Sergei Bagdatev

Bagdat’ev, Sergei Iakovlevich

 

(Russian name of Sarkis Gaikovich Bagdat’ian; party pseudonyms Sergei Narvskii, Petrov, Kudriashev). Born Sept. 13 (25), 1887 in Shusha; died Jan. 26, 1949. Soviet party figure. Communist Party member since 1903. Born into the family of a railroad mechanic. Worked as an assistant to an attorney.

Bagdat’ev conducted party work in Baku, Tiflis, and St. Petersburg. In 1908 he became a member of the St. Petersburg RSDLP committee and its executive commission. He was subjected to repression by the tsarist government and lived in emigration. After the February Revolution of 1917, on the eve of the April 20 (May 3) demonstration, he issued a leaflet in the name of the St. Petersburg committee of the Bolsheviks with the slogan “Down With the Provisional Government!” against the decision of the RSDLP (Bolshevik) Central Committee and the St. Petersburg party committee that this demand was premature.
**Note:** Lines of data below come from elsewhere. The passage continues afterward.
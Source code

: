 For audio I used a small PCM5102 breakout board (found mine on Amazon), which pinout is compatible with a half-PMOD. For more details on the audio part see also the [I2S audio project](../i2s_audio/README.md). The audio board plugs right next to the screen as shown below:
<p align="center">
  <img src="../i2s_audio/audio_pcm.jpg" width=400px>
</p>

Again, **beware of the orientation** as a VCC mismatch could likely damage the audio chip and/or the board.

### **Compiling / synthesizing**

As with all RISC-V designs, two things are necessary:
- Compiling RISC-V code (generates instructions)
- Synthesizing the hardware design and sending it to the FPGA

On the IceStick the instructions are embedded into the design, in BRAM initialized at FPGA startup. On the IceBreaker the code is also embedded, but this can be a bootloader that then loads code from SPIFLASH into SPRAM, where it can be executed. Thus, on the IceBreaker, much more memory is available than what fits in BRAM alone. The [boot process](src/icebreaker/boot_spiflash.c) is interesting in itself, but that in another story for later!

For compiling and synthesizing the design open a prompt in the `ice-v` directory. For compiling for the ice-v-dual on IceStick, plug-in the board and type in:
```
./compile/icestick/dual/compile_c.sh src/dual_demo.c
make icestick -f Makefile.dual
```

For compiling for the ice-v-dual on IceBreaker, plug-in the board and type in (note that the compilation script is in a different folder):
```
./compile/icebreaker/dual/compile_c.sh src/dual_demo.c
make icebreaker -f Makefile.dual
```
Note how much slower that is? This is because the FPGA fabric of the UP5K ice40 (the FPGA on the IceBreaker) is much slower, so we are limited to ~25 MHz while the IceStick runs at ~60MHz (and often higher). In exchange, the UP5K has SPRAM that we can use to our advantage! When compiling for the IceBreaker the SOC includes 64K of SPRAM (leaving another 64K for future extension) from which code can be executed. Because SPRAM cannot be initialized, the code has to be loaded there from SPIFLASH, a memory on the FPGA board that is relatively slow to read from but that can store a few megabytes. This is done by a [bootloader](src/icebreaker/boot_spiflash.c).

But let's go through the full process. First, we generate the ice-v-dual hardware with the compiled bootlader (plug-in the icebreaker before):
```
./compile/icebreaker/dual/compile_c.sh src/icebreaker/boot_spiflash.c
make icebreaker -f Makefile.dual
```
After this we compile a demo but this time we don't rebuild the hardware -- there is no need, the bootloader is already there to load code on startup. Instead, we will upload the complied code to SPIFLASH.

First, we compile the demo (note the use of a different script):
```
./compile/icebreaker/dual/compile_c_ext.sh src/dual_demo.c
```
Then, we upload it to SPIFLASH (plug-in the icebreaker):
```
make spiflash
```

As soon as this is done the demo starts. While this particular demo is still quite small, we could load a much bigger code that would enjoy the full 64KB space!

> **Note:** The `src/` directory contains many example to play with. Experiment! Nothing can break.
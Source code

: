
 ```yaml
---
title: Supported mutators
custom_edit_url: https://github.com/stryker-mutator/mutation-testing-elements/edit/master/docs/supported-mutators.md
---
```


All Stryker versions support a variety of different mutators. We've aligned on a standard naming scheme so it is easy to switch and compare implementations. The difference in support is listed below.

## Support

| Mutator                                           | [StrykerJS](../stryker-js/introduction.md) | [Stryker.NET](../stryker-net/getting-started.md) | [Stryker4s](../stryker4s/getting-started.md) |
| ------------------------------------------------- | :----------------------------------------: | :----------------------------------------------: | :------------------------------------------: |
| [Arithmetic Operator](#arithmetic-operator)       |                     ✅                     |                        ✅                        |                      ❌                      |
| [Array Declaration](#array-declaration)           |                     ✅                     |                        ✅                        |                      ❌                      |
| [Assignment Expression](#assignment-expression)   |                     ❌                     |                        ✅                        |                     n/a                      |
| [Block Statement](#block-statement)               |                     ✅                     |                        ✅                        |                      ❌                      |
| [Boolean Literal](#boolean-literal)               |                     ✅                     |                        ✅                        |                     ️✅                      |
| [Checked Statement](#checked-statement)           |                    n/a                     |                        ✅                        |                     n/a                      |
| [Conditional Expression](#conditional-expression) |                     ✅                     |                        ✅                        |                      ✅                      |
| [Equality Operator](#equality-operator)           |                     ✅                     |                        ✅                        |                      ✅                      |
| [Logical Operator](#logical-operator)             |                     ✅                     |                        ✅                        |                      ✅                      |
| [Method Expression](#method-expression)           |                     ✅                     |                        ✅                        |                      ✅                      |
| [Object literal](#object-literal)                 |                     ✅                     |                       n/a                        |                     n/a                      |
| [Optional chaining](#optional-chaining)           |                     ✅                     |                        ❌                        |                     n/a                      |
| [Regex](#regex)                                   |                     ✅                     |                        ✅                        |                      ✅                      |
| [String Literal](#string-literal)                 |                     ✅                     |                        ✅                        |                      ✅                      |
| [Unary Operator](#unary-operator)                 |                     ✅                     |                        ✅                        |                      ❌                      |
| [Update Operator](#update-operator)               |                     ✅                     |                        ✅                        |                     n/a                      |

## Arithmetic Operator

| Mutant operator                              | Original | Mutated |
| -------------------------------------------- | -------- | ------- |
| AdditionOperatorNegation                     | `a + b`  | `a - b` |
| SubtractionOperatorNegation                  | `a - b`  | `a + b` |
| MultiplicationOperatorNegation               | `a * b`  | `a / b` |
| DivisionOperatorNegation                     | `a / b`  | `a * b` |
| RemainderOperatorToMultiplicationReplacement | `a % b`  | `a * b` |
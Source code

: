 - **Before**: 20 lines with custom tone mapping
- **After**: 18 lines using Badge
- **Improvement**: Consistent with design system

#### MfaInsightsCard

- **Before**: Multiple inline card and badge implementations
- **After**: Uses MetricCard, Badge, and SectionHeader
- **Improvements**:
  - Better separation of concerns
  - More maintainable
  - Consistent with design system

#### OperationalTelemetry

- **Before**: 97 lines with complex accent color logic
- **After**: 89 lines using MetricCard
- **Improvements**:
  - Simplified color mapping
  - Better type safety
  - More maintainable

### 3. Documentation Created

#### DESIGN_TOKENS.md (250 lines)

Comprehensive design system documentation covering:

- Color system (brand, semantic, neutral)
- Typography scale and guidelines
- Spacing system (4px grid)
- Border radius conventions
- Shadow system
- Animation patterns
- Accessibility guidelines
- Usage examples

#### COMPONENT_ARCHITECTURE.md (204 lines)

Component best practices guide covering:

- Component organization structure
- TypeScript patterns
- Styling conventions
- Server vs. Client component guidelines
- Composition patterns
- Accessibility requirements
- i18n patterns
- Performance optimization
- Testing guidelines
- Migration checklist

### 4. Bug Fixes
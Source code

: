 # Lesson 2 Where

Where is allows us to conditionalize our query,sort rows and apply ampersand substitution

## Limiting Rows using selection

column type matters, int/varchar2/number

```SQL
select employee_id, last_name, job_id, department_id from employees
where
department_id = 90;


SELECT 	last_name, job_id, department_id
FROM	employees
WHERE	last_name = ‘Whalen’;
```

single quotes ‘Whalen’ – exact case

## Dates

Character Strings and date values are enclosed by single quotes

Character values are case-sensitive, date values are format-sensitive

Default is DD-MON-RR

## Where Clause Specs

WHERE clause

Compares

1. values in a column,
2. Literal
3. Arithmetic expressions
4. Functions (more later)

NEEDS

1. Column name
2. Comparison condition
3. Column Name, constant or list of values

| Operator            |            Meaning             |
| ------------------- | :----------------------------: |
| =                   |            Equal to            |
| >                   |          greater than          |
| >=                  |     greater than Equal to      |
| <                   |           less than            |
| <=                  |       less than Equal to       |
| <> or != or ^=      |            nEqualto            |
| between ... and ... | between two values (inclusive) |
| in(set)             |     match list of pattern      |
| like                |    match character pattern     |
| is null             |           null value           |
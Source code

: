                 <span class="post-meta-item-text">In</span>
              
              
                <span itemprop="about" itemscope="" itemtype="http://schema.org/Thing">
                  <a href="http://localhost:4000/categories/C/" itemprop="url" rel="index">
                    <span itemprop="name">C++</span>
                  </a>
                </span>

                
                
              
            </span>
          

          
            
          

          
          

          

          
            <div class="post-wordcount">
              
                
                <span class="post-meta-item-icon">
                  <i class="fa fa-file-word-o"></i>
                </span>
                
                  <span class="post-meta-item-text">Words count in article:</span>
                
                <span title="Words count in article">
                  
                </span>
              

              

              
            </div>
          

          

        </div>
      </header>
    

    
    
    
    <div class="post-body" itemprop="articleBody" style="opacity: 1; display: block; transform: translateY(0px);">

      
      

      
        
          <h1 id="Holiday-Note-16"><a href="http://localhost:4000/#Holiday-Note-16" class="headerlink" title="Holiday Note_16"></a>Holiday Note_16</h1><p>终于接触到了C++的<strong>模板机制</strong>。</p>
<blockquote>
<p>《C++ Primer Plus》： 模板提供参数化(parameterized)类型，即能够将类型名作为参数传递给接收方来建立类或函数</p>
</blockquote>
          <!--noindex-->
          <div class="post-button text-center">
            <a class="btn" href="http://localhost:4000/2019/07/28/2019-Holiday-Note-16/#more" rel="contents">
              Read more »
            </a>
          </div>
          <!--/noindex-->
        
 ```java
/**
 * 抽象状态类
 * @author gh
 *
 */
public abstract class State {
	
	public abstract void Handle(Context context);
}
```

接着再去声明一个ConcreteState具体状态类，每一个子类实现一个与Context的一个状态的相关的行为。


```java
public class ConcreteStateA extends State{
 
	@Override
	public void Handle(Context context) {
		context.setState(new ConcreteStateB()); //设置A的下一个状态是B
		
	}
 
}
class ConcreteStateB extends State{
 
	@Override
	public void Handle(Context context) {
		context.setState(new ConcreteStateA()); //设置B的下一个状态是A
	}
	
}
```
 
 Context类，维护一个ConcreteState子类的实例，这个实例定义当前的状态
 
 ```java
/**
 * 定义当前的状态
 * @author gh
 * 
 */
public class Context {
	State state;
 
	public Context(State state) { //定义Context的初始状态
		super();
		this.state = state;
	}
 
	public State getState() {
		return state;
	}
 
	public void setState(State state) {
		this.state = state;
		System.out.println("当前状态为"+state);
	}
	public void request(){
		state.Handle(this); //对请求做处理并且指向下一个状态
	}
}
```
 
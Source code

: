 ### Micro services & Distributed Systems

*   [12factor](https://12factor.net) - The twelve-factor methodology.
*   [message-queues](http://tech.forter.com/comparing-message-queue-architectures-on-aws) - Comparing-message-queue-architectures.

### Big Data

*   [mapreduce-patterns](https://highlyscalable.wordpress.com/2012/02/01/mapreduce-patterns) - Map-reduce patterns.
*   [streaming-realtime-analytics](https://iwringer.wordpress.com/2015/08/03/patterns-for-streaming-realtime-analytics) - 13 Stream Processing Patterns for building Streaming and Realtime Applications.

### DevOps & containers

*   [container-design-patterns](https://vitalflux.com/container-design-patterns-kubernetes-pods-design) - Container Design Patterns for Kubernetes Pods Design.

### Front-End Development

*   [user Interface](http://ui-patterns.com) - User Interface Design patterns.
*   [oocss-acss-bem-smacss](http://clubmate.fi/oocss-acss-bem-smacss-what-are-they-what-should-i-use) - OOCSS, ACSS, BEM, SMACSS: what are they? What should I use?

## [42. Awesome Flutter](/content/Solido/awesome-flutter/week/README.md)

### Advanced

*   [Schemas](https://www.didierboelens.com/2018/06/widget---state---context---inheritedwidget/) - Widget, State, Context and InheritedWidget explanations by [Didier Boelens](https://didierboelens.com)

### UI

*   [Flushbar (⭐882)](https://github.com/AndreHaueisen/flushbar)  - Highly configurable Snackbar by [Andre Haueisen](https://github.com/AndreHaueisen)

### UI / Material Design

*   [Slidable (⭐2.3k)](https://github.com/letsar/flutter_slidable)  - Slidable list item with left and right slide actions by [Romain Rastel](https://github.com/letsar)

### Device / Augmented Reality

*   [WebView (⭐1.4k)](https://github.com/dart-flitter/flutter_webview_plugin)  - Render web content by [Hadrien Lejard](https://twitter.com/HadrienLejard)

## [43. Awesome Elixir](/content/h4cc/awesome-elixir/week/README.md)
A party reprimand was imposed on him for violation of party discipline. He was an active participant in the June and July demonstrations of 1917, for which he was arrested by the Provisional Government. After the October Revolution he held party jobs in Moscow. From 1920 on he was in Transcaucasia and in the Northern Caucasus and was a member of the Armenian CP (Bolshevik) Central Committee and of the Transcaucasian Central Executive Committee. From 1926 on he lived in Moscow and was deputy chairman of the Irrigation Committee of the USSR Council of People’s Commissars and chairman of the Rubber Trust, and also held other positions in these organizations. From 1940 on he was a special pensioner. He was awarded the Order of the Red Banner of Labor.